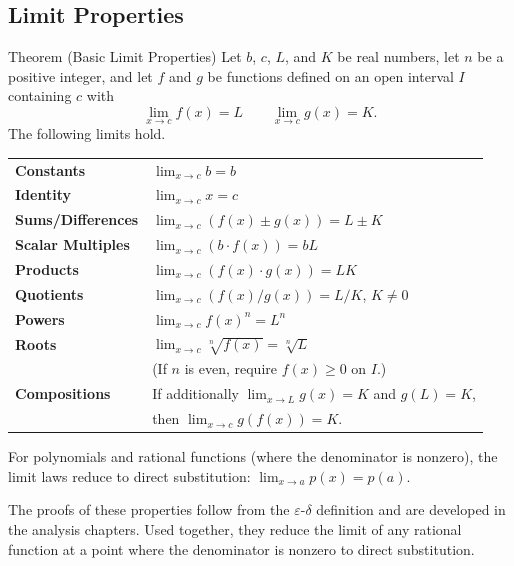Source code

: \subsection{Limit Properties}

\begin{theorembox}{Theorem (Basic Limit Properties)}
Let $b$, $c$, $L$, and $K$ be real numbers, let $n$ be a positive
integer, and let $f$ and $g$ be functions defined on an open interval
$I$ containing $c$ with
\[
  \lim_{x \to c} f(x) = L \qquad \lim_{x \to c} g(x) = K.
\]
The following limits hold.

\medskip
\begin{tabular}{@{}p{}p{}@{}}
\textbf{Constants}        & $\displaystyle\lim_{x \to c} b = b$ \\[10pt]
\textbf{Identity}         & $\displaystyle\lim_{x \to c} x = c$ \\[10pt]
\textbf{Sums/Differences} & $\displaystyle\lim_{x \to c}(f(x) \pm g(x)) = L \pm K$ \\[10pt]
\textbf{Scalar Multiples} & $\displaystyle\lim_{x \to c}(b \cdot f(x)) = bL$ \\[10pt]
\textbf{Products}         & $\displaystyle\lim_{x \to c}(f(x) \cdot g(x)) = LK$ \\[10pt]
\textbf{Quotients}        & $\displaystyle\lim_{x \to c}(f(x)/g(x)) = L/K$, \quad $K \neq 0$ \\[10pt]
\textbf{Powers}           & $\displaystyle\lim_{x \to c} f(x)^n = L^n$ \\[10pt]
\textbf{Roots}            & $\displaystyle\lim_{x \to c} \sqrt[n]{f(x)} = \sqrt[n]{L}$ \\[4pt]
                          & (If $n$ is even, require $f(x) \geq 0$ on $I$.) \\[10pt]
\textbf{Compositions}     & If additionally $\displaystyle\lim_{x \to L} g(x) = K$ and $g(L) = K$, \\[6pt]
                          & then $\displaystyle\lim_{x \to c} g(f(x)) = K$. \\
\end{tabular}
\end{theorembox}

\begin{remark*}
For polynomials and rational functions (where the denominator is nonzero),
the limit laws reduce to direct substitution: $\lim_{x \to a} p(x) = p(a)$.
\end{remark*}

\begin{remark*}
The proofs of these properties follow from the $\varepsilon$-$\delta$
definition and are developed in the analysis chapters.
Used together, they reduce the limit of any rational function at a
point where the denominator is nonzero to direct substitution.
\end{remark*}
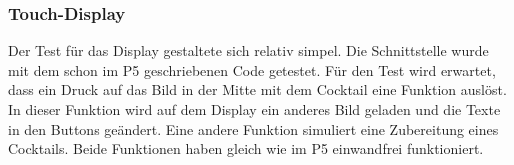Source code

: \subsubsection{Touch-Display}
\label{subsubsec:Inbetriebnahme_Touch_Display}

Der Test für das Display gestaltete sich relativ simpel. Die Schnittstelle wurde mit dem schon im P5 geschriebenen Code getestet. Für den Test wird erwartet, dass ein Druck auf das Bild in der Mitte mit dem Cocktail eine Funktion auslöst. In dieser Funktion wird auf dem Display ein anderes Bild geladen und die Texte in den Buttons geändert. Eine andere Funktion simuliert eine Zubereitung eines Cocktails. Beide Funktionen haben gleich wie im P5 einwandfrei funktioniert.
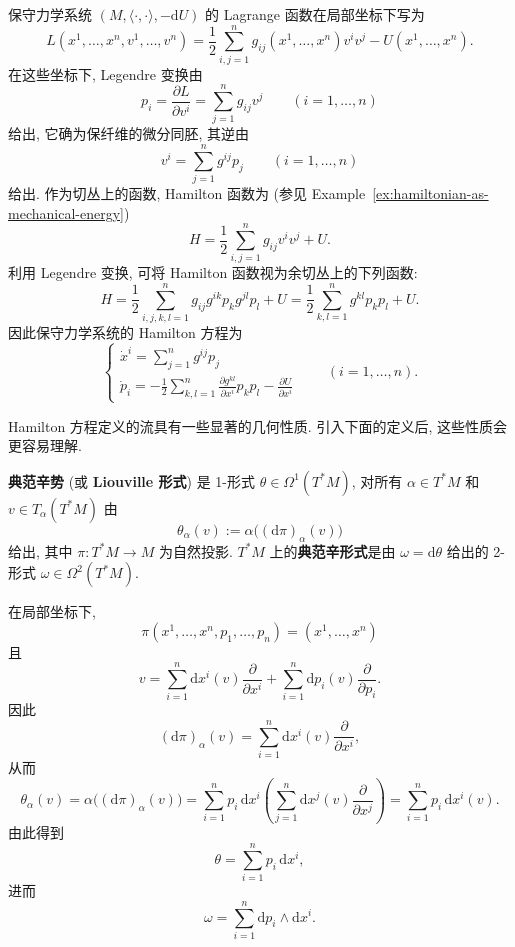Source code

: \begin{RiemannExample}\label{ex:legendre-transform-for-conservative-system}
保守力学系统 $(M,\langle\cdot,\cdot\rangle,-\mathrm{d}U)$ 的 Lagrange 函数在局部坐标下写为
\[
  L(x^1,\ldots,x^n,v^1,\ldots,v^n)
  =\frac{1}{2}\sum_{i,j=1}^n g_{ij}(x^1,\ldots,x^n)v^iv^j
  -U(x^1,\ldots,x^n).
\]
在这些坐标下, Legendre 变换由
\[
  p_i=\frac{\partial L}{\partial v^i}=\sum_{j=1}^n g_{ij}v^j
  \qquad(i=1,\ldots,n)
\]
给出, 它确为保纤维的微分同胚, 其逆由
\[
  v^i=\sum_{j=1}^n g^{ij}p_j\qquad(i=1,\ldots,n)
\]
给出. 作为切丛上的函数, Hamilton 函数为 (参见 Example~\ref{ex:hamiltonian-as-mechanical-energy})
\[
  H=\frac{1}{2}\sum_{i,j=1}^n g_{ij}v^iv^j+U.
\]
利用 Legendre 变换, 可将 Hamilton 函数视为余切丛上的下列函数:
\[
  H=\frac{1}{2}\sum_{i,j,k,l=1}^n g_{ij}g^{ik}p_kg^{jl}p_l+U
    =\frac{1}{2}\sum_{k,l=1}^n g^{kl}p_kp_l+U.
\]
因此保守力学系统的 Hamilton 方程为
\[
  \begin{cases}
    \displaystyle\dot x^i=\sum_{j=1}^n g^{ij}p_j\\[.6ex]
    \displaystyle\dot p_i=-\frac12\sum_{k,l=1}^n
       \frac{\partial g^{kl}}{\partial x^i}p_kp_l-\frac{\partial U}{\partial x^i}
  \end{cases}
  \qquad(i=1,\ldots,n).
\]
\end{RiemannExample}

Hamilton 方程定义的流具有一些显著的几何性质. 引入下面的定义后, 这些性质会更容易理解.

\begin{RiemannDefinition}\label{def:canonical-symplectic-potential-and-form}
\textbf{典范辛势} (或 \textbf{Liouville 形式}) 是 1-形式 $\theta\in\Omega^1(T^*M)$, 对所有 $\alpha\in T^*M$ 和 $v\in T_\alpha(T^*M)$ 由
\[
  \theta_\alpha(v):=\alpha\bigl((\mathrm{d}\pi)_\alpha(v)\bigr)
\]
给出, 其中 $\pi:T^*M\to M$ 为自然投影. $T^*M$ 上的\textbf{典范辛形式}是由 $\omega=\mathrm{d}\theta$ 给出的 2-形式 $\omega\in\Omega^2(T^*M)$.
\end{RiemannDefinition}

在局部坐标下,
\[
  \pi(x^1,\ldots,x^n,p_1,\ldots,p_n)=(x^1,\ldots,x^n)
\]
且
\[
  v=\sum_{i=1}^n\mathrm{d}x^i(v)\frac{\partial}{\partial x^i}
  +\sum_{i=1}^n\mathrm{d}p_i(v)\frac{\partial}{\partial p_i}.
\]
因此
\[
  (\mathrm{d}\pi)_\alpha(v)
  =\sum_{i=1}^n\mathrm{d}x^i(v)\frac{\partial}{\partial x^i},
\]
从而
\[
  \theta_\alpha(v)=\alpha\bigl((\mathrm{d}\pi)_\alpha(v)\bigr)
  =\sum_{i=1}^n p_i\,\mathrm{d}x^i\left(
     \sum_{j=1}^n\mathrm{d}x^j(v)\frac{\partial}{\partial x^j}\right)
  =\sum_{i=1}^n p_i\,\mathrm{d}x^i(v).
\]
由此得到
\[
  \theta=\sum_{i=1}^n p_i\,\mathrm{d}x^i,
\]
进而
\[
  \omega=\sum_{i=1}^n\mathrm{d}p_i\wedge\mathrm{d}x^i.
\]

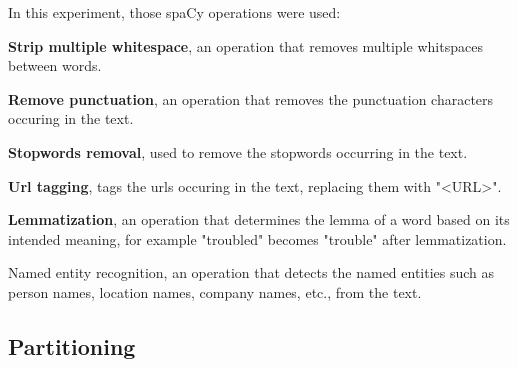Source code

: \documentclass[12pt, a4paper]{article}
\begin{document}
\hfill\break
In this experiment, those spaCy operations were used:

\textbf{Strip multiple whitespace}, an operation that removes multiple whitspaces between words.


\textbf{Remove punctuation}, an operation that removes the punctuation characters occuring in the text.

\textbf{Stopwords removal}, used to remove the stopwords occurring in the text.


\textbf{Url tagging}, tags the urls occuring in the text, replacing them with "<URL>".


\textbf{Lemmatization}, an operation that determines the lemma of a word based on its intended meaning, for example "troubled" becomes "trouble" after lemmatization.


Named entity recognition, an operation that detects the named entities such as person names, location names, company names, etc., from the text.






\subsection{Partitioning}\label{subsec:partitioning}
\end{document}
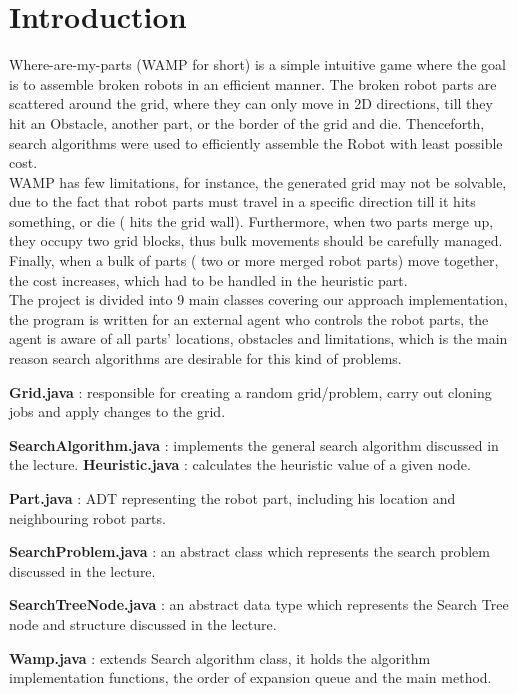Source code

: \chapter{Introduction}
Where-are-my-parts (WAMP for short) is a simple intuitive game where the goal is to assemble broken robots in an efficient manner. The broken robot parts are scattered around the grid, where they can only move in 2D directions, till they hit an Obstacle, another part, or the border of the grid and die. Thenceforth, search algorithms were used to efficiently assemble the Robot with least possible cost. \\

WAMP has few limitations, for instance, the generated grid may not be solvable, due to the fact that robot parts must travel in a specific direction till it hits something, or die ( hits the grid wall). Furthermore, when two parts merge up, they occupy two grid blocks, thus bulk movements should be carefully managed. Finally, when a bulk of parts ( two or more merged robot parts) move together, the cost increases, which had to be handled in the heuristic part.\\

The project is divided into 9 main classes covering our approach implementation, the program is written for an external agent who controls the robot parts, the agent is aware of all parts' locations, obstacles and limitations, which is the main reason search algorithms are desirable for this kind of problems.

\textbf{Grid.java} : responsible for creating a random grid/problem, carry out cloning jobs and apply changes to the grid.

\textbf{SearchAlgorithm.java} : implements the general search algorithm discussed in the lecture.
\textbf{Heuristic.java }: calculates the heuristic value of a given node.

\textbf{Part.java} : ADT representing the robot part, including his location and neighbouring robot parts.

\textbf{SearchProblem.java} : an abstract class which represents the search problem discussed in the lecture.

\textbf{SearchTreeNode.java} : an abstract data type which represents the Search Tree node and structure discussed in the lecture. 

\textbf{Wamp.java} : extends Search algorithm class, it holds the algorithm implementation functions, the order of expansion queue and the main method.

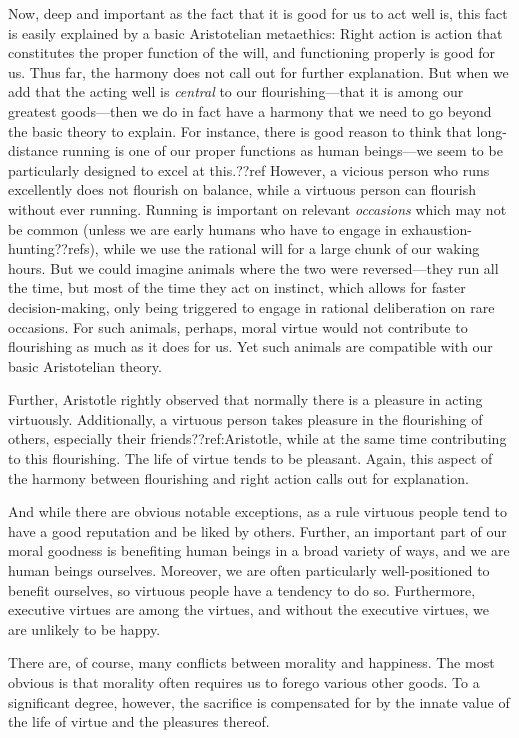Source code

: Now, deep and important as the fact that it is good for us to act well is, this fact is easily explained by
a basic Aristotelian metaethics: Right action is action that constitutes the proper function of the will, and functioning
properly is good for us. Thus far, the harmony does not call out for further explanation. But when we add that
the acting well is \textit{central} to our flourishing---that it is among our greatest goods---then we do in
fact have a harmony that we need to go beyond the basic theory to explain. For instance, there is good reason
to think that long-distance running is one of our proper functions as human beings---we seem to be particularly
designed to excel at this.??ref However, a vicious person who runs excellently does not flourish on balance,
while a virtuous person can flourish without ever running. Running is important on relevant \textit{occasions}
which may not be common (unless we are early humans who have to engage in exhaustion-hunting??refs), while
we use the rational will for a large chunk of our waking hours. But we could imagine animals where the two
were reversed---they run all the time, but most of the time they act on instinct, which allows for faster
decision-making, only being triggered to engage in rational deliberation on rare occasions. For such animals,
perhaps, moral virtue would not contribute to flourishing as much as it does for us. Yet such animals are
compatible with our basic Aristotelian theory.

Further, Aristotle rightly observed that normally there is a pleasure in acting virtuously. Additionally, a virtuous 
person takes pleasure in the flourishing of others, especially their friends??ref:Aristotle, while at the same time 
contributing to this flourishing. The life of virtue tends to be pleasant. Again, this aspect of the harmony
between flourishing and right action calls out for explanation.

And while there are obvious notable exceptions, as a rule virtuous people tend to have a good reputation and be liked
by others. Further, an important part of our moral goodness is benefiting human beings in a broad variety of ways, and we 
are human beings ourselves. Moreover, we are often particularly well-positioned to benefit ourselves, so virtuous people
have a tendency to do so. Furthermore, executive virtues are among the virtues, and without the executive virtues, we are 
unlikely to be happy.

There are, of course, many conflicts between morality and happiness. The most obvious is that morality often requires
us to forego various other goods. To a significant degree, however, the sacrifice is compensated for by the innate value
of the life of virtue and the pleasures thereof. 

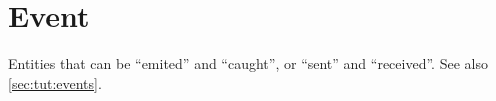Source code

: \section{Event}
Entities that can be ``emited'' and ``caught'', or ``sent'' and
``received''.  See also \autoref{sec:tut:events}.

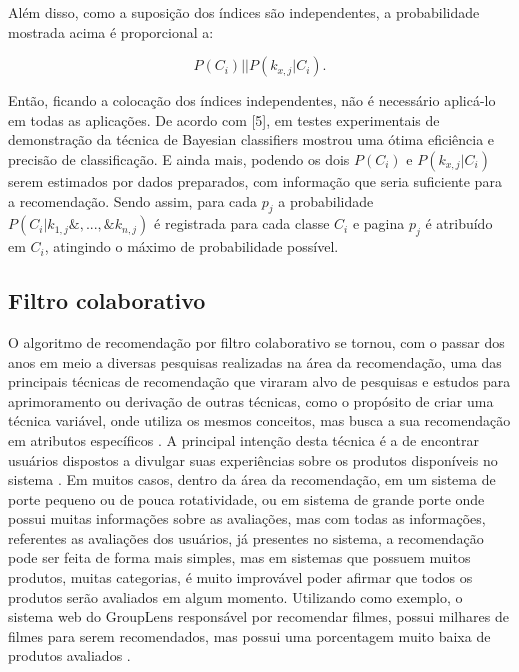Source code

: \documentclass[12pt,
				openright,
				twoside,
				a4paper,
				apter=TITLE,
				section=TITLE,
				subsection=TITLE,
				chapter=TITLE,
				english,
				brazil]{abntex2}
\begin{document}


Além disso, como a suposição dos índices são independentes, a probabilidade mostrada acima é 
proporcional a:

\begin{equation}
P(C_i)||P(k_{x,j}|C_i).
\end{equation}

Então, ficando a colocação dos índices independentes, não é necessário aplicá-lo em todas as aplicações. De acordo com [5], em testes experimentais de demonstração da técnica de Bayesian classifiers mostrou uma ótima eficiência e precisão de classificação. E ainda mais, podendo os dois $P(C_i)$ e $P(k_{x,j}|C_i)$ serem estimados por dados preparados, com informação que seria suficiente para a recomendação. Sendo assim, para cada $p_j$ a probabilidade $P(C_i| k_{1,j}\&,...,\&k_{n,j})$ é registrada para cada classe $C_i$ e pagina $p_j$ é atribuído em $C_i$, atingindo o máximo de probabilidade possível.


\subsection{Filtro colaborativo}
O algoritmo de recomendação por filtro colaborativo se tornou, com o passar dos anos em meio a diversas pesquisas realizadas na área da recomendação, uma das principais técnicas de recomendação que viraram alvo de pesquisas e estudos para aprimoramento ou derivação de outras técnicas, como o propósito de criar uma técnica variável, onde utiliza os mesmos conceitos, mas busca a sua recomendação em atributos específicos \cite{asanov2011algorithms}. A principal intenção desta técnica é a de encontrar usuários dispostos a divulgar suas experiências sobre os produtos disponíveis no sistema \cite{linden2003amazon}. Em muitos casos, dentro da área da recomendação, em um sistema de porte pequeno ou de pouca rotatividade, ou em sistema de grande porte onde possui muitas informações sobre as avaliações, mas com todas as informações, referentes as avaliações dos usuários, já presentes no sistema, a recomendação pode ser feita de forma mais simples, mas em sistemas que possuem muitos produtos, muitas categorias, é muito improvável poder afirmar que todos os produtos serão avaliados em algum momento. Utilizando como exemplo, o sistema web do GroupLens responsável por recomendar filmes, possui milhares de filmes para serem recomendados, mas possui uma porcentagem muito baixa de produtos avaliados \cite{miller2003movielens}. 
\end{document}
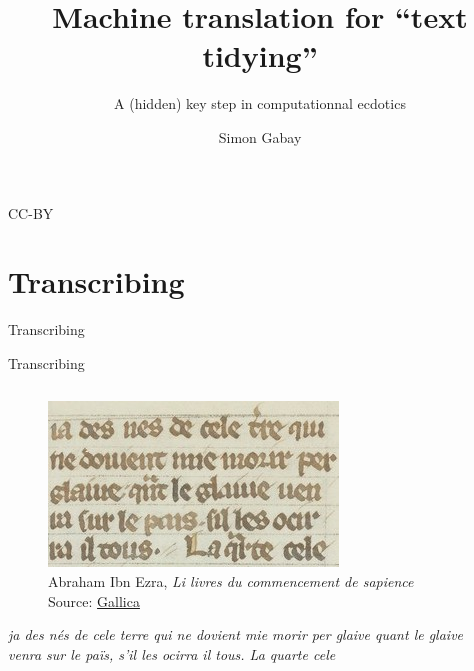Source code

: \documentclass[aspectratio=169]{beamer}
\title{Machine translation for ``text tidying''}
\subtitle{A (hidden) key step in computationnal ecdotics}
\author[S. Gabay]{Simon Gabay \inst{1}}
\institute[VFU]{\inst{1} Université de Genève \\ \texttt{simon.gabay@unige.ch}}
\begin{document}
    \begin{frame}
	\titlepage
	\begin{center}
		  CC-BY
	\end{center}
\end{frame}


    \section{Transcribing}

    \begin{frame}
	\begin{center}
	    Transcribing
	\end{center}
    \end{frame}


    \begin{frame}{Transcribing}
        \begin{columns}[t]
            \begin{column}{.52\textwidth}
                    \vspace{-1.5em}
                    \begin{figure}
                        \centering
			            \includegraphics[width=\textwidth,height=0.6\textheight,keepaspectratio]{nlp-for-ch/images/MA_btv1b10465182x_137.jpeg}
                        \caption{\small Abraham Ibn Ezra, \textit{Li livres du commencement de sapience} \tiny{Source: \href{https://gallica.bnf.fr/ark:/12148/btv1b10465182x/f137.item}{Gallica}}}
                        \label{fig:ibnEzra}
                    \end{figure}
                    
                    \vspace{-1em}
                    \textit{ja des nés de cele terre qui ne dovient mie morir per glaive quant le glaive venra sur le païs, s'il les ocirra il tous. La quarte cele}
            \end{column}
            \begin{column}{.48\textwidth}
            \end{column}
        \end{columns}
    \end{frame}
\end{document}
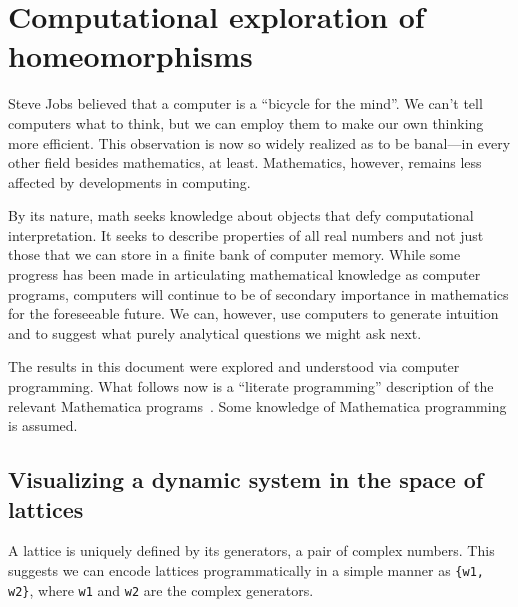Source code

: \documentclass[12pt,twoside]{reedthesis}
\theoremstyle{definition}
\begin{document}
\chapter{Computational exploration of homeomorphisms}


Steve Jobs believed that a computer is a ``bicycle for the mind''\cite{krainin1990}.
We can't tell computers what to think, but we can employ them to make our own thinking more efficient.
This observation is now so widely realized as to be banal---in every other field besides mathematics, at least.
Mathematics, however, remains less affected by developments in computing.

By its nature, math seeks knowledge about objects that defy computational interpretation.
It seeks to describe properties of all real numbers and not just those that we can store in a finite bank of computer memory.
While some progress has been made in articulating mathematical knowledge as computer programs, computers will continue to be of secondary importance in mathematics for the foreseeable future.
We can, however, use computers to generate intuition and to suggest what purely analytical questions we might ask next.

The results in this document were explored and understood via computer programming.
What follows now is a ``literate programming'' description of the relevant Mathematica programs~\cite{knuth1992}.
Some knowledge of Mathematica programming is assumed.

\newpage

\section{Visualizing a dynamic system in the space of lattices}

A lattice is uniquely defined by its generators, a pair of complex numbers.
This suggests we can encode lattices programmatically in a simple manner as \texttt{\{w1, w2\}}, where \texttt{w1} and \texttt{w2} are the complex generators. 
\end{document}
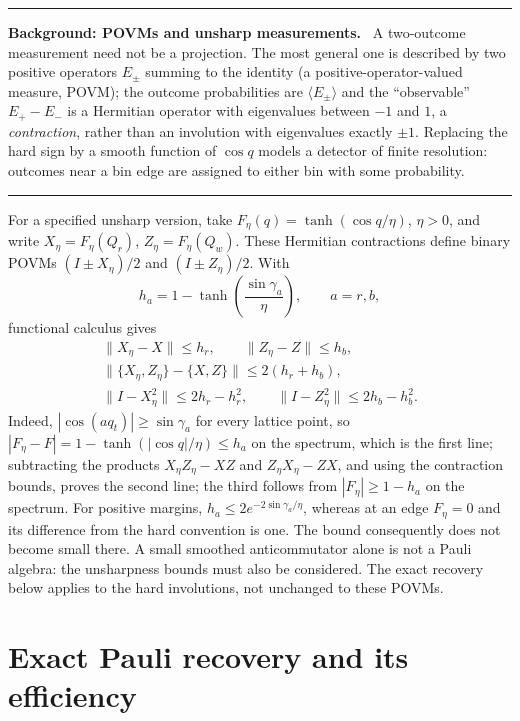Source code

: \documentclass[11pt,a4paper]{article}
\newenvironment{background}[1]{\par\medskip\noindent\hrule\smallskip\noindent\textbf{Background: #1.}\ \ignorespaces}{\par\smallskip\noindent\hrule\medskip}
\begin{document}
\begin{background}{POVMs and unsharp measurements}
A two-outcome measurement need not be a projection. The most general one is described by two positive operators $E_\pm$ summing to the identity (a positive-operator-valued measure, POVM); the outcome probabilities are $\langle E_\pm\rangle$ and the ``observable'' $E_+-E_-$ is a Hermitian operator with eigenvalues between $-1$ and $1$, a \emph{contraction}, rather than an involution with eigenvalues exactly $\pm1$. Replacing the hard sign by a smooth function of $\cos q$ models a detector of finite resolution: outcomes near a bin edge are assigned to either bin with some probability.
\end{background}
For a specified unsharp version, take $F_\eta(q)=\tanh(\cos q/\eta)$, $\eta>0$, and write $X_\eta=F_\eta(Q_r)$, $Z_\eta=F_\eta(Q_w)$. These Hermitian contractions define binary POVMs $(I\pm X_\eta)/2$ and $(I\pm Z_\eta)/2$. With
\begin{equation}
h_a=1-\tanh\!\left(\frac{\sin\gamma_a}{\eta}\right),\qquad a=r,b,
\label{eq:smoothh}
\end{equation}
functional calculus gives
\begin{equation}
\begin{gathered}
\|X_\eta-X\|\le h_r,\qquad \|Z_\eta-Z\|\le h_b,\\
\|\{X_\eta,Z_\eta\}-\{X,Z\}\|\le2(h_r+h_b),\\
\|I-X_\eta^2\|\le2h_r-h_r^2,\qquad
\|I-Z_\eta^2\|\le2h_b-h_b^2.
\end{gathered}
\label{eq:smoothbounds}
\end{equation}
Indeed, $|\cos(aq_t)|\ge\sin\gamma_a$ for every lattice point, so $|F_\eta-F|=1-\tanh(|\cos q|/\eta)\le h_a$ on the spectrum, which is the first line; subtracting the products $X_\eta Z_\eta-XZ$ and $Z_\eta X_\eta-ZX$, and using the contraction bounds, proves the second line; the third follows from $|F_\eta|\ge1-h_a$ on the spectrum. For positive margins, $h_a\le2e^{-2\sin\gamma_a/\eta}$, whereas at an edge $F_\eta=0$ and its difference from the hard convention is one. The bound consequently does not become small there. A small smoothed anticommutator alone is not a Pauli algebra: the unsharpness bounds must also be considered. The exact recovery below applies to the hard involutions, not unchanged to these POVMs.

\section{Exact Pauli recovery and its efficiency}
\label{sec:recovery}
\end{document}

### Required work
Where the word "documentclass" appears in a line of the data above, tally that line; then give the total and nothing more.

### Final answer
5